Histogram manipulations and fitting

Overview

Teaching: 15 min
Exercises: 0 min
Questions
  • How do I fill histograms?

  • How do I project/slice/rebin pre-filled histograms?

  • How do I fit histograms?

Objectives
  • Learn how high-energy physics histogramming differs from mainstream Python.

  • Learn about boost-histogram and hist, with their array-like slicing syntax.

  • See some examples of fitting histograms, using different packages.

Histogram libraries

Mainstream Python has libraries for filling histograms.

NumPy

NumPy, for instance, has an np.histogram function.

import skhep_testdata, uproot

tree = uproot.open(skhep_testdata.data_path("uproot-Zmumu.root"))["events"]

import numpy as np

np.histogram(tree["M"].array())

Because of NumPy’s prominence, this 2-tuple of arrays (bin contents and edges) is a widely recognized histogram format, though it lacks many of the features high-energy physicists expect (under/overflow, axis labels, uncertainties, etc.).

Matplotlib

Matplotlib also has a plt.hist function.

import matplotlib.pyplot as plt

plt.hist(tree["M"].array())

In addition to the same bin contents and edges as NumPy, Matplotlib includes a plottable graphic.

Boost-histogram and hist

The main feature that these functions lack (without some effort) is refillability. High-energy physicists usually want to fill histograms with more data than can fit in memory, which means setting bin intervals on an empty container and filling it in batches (sequentially or in parallel).

Boost-histogram is a library designed for that purpose:

import boost_histogram as bh

This library is intended as an infrastructure component; a more user-friendly layer (with plotting, for instance) is provided by a library called “hist.”

import hist

h = hist.Hist(hist.axis.Regular(120, 60, 120, name="mass"))

h.fill(tree["M"].array())

h.plot()

Universal Histogram Indexing (UHI)

There is an attempt within Scikit-HEP to standardize what array-like slices mean for a histogram. (See documentation.)

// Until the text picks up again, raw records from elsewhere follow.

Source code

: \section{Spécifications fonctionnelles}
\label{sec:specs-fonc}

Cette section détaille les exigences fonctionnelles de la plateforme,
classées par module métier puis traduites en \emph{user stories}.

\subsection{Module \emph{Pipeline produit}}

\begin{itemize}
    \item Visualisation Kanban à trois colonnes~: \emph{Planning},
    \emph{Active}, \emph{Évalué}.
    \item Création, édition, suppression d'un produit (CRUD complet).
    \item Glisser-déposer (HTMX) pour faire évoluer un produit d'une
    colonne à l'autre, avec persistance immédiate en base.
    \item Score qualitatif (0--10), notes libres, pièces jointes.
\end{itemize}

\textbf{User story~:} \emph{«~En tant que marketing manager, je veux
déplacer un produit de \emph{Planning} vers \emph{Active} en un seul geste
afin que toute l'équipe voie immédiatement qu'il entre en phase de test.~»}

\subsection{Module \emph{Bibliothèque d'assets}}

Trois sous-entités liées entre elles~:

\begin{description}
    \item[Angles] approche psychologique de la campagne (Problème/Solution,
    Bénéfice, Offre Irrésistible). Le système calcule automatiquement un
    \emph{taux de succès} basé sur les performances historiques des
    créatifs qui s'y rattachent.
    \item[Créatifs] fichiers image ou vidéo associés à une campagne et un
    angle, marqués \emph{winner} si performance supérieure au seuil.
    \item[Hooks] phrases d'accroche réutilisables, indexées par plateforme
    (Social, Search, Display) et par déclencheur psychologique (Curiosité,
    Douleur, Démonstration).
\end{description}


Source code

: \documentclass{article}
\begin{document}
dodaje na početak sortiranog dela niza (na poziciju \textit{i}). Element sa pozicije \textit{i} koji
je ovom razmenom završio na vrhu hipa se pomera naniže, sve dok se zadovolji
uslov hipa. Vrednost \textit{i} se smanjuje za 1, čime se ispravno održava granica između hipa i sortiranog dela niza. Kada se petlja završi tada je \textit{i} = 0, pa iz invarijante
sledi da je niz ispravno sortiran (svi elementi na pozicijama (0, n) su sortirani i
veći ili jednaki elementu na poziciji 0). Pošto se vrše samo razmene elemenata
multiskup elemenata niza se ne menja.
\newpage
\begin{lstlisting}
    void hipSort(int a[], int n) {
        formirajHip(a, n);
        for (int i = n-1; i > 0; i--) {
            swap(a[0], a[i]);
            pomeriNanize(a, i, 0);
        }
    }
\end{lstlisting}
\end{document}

Naturally, integer slices should select a range of bins,

h[10:110].plot()

but often you want to select bins by coordinate value

h[hist.loc(90) :].plot()

or rebin by a factor,

h[:: hist.rebin(2)].plot()

or sum over a range.

h[hist.loc(80) : hist.loc(100) : sum]

Things get more interesting when a histogram has multiple dimensions.

import uproot
import hist
import awkward as ak

picodst = uproot.open(
    "https://pivarski-princeton.s3.amazonaws.com/pythia_ppZee_run17emb.picoDst.root:PicoDst"
)

vertexhist = hist.Hist(
    hist.axis.Regular(600, -1, 1, label="x"),
    hist.axis.Regular(600, -1, 1, label="y"),
    hist.axis.Regular(40, -200, 200, label="z"),
)

vertex_data = picodst.arrays(filter_name="*mPrimaryVertex[XYZ]")

vertexhist.fill(
    ak.flatten(vertex_data["Event.mPrimaryVertexX"]),
    ak.flatten(vertex_data["Event.mPrimaryVertexY"]),
    ak.flatten(vertex_data["Event.mPrimaryVertexZ"]),
)

vertexhist[:, :, sum].plot2d_full()
vertexhist[
    hist.loc(-0.25) : hist.loc(0.25), hist.loc(-0.25) : hist.loc(0.25), sum
].plot2d_full()
vertexhist[sum, sum, :].plot()
vertexhist[
    hist.loc(-0.25) : hist.loc(0.25) : sum, hist.loc(-0.25) : hist.loc(0.25) : sum, :
].plot()

A histogram object can have more dimensions than you can reasonably visualize—you can slice, rebin, and project it into something visual later.

Fitting histograms

By directly writing a loss function in Minuit:

import numpy as np
import iminuit.cost

norm = len(h.axes[0].widths) / (h.axes[0].edges[-1] - h.axes[0].edges[0]) / h.sum()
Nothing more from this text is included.